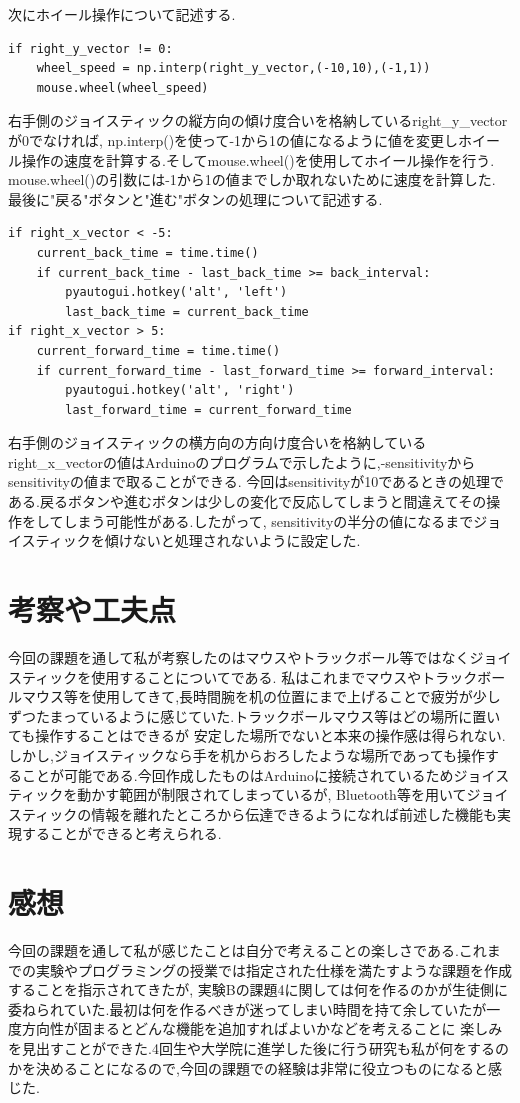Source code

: \documentclass[dvipdfmx]{jarticle}
\begin{document}
次にホイール操作について記述する.
\begin{lstlisting}
if right_y_vector != 0:
    wheel_speed = np.interp(right_y_vector,(-10,10),(-1,1))
    mouse.wheel(wheel_speed)
\end{lstlisting}
右手側のジョイスティックの縦方向の傾け度合いを格納しているright\_y\_vectorが0でなければ,
np.interp()を使って-1から1の値になるように値を変更しホイール操作の速度を計算する.そしてmouse.wheel()を使用してホイール操作を行う.
mouse.wheel()の引数には-1から1の値までしか取れないために速度を計算した.\\
最後に"戻る"ボタンと"進む"ボタンの処理について記述する.
\begin{lstlisting}
if right_x_vector < -5:
    current_back_time = time.time()
    if current_back_time - last_back_time >= back_interval:
        pyautogui.hotkey('alt', 'left')
        last_back_time = current_back_time
if right_x_vector > 5:
    current_forward_time = time.time()
    if current_forward_time - last_forward_time >= forward_interval:
        pyautogui.hotkey('alt', 'right')
        last_forward_time = current_forward_time
\end{lstlisting}
右手側のジョイスティックの横方向の方向け度合いを格納しているright\_x\_vectorの値はArduinoのプログラムで示したように,-sensitivityからsensitivityの値まで取ることができる.
今回はsensitivityが10であるときの処理である.戻るボタンや進むボタンは少しの変化で反応してしまうと間違えてその操作をしてしまう可能性がある.したがって,
sensitivityの半分の値になるまでジョイスティックを傾けないと処理されないように設定した.
\section{考察や工夫点}
今回の課題を通して私が考察したのはマウスやトラックボール等ではなくジョイスティックを使用することについてである.
私はこれまでマウスやトラックボールマウス等を使用してきて,長時間腕を机の位置にまで上げることで疲労が少しずつたまっているように感じていた.トラックボールマウス等はどの場所に置いても操作することはできるが
安定した場所でないと本来の操作感は得られない.しかし,ジョイスティックなら手を机からおろしたような場所であっても操作することが可能である.今回作成したものはArduinoに接続されているためジョイスティックを動かす範囲が制限されてしまっているが,
Bluetooth等を用いてジョイスティックの情報を離れたところから伝達できるようになれば前述した機能も実現することができると考えられる.
\section{感想}
今回の課題を通して私が感じたことは自分で考えることの楽しさである.これまでの実験やプログラミングの授業では指定された仕様を満たすような課題を作成することを指示されてきたが,
実験Bの課題4に関しては何を作るのかが生徒側に委ねられていた.最初は何を作るべきが迷ってしまい時間を持て余していたが一度方向性が固まるとどんな機能を追加すればよいかなどを考えることに
楽しみを見出すことができた.4回生や大学院に進学した後に行う研究も私が何をするのかを決めることになるので,今回の課題での経験は非常に役立つものになると感じた.
\end{document}
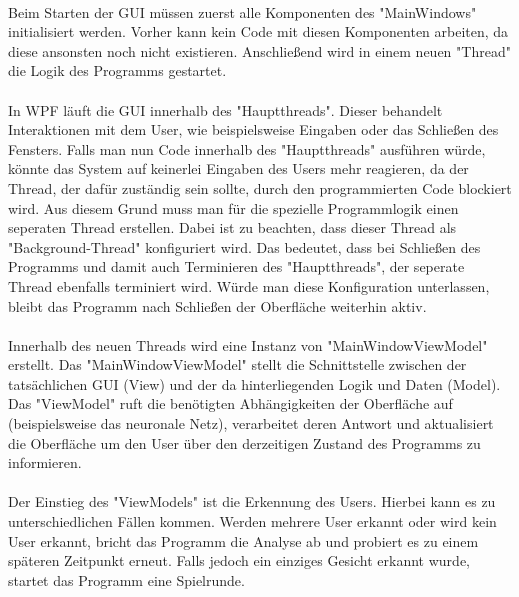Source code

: \documentclass[12pt,a4paper,headinclude,twoside, plainheadsepline, open=right,numbers=noenddot]{scrreprt}
\begin{document}
\paragraph{}
Beim Starten der GUI müssen zuerst alle Komponenten des "{}MainWindows"{} initialisiert werden. Vorher kann kein Code mit diesen Komponenten arbeiten, da diese ansonsten noch nicht existieren. Anschließend wird in einem neuen "{}Thread"{} die Logik des Programms gestartet.
\paragraph{}
In WPF läuft die GUI innerhalb des "{}Hauptthreads"{}. Dieser behandelt Interaktionen mit dem User, wie beispielsweise Eingaben oder das Schließen des Fensters. Falls man nun Code innerhalb des "{}Hauptthreads"{} ausführen würde, könnte das System auf keinerlei Eingaben des Users mehr reagieren, da der Thread, der dafür zuständig sein sollte, durch den programmierten Code blockiert wird. Aus diesem Grund muss man für die spezielle Programmlogik einen seperaten Thread erstellen. Dabei ist zu beachten, dass dieser Thread als "{}Background-Thread"{} konfiguriert wird. Das bedeutet, dass bei Schließen des Programms und damit auch Terminieren des "{}Hauptthreads"{}, der seperate Thread ebenfalls terminiert wird. Würde man diese Konfiguration unterlassen, bleibt das Programm nach Schließen der Oberfläche weiterhin aktiv.
\paragraph{}
Innerhalb des neuen Threads wird eine Instanz von "{}MainWindowViewModel"{} erstellt. Das "{}MainWindowViewModel"{} stellt die Schnittstelle zwischen der tatsächlichen GUI (View) und der da hinterliegenden Logik und Daten (Model). Das "{}ViewModel"{} ruft die benötigten Abhängigkeiten der Oberfläche auf (beispielsweise das neuronale Netz), verarbeitet deren Antwort und aktualisiert die Oberfläche um den User über den derzeitigen Zustand des Programms zu informieren. 
\paragraph{}
Der Einstieg des "{}ViewModels"{} ist die Erkennung des Users. Hierbei kann es zu unterschiedlichen Fällen kommen. Werden mehrere User erkannt oder wird kein User erkannt, bricht das Programm die Analyse ab und probiert es zu einem späteren Zeitpunkt erneut. Falls jedoch ein einziges Gesicht erkannt wurde, startet das Programm eine Spielrunde.
\end{document}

Work to complete: Exact repetition required: repeat the first line of the listing above, the line containing "if current_back_time - last_back_time", and every line between, leaving out pictures.

Answer section:
Source code

: \documentclass[dvipdfmx]{jarticle}
\begin{document}
次にホイール操作について記述する.
\begin{lstlisting}
if right_y_vector != 0:
    wheel_speed = np.interp(right_y_vector,(-10,10),(-1,1))
    mouse.wheel(wheel_speed)
\end{lstlisting}
右手側のジョイスティックの縦方向の傾け度合いを格納しているright\_y\_vectorが0でなければ,
np.interp()を使って-1から1の値になるように値を変更しホイール操作の速度を計算する.そしてmouse.wheel()を使用してホイール操作を行う.
mouse.wheel()の引数には-1から1の値までしか取れないために速度を計算した.\\
最後に"戻る"ボタンと"進む"ボタンの処理について記述する.
\begin{lstlisting}
if right_x_vector < -5:
    current_back_time = time.time()
    if current_back_time - last_back_time >= back_interval:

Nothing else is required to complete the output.